### Aim of the exercise
Keep each line of the material that includes "híbridos", and leave out the rest.

┄┄┄┄┄┄┄┄┄┄┄┄┄┄┄┄┄┄┄┄

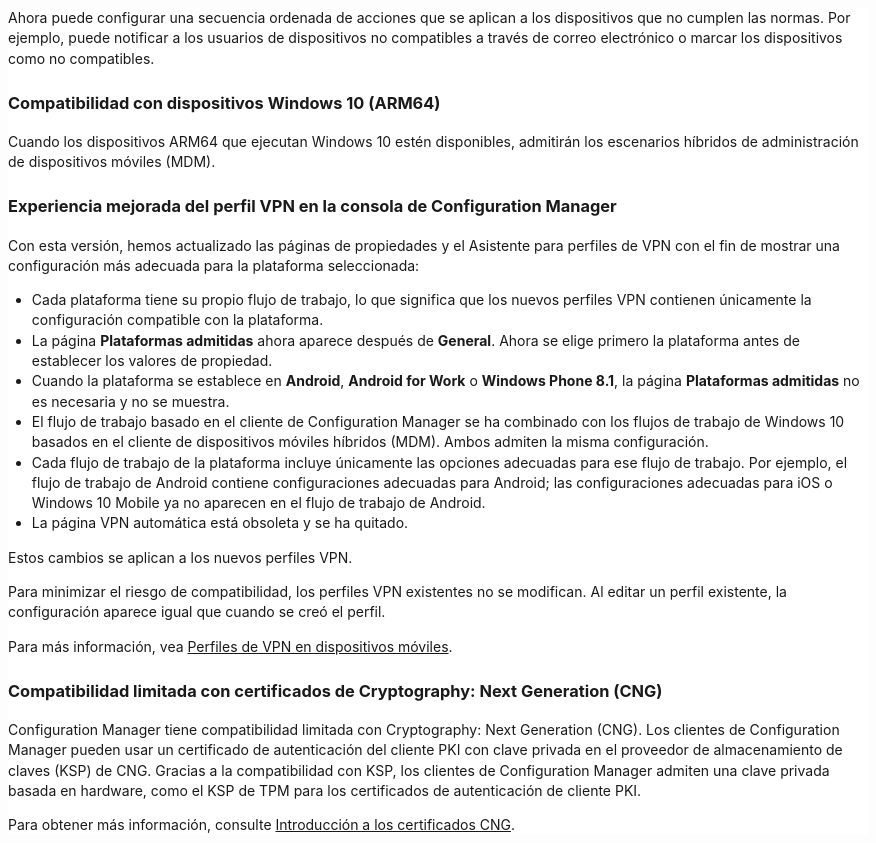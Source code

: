 Ahora puede configurar una secuencia ordenada de acciones que se aplican a los dispositivos que no cumplen las normas. Por ejemplo, puede notificar a los usuarios de dispositivos no compatibles a través de correo electrónico o marcar los dispositivos como no compatibles.

### <a name="windows-10-arm64-device-support"></a>Compatibilidad con dispositivos Windows 10 (ARM64)


Cuando los dispositivos ARM64 que ejecutan Windows 10 estén disponibles, admitirán los escenarios híbridos de administración de dispositivos móviles (MDM).

### <a name="improved-vpn-profile-experience-in-configuration-manager-console"></a>Experiencia mejorada del perfil VPN en la consola de Configuration Manager 


Con esta versión, hemos actualizado las páginas de propiedades y el Asistente para perfiles de VPN con el fin de mostrar una configuración más adecuada para la plataforma seleccionada:


- Cada plataforma tiene su propio flujo de trabajo, lo que significa que los nuevos perfiles VPN contienen únicamente la configuración compatible con la plataforma.
- La página **Plataformas admitidas** ahora aparece después de **General**.  Ahora se elige primero la plataforma antes de establecer los valores de propiedad.
- Cuando la plataforma se establece en **Android**, **Android for Work** o **Windows Phone 8.1**, la página **Plataformas admitidas** no es necesaria y no se muestra.
- El flujo de trabajo basado en el cliente de Configuration Manager se ha combinado con los flujos de trabajo de Windows 10 basados en el cliente de dispositivos móviles híbridos (MDM). Ambos admiten la misma configuración.
- Cada flujo de trabajo de la plataforma incluye únicamente las opciones adecuadas para ese flujo de trabajo.  Por ejemplo, el flujo de trabajo de Android contiene configuraciones adecuadas para Android; las configuraciones adecuadas para iOS o Windows 10 Mobile ya no aparecen en el flujo de trabajo de Android.
- La página VPN automática está obsoleta y se ha quitado.

Estos cambios se aplican a los nuevos perfiles VPN.  

Para minimizar el riesgo de compatibilidad, los perfiles VPN existentes no se modifican.  Al editar un perfil existente, la configuración aparece igual que cuando se creó el perfil.  

Para más información, vea [Perfiles de VPN en dispositivos móviles](../../../protect/deploy-use/vpn-profiles.md).

### <a name="limited-support-for-cryptography-next-generation-cng-certificates----1356191---"></a>Compatibilidad limitada con certificados de Cryptography: Next Generation (CNG) 

Configuration Manager tiene compatibilidad limitada con Cryptography: Next Generation (CNG). Los clientes de Configuration Manager pueden usar un certificado de autenticación del cliente PKI con clave privada en el proveedor de almacenamiento de claves (KSP) de CNG. Gracias a la compatibilidad con KSP, los clientes de Configuration Manager admiten una clave privada basada en hardware, como el KSP de TPM para los certificados de autenticación de cliente PKI.

Para obtener más información, consulte [Introducción a los certificados CNG](../network/cng-certificates-overview.md).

┄┄┄┄┄┄┄┄┄┄┄┄┄┄┄┄┄┄┄┄

### Reply
Cuando los dispositivos ARM64 que ejecutan Windows 10 estén disponibles, admitirán los escenarios híbridos de administración de dispositivos móviles (MDM).
- El flujo de trabajo basado en el cliente de Configuration Manager se ha combinado con los flujos de trabajo de Windows 10 basados en el cliente de dispositivos móviles híbridos (MDM). Ambos admiten la misma configuración.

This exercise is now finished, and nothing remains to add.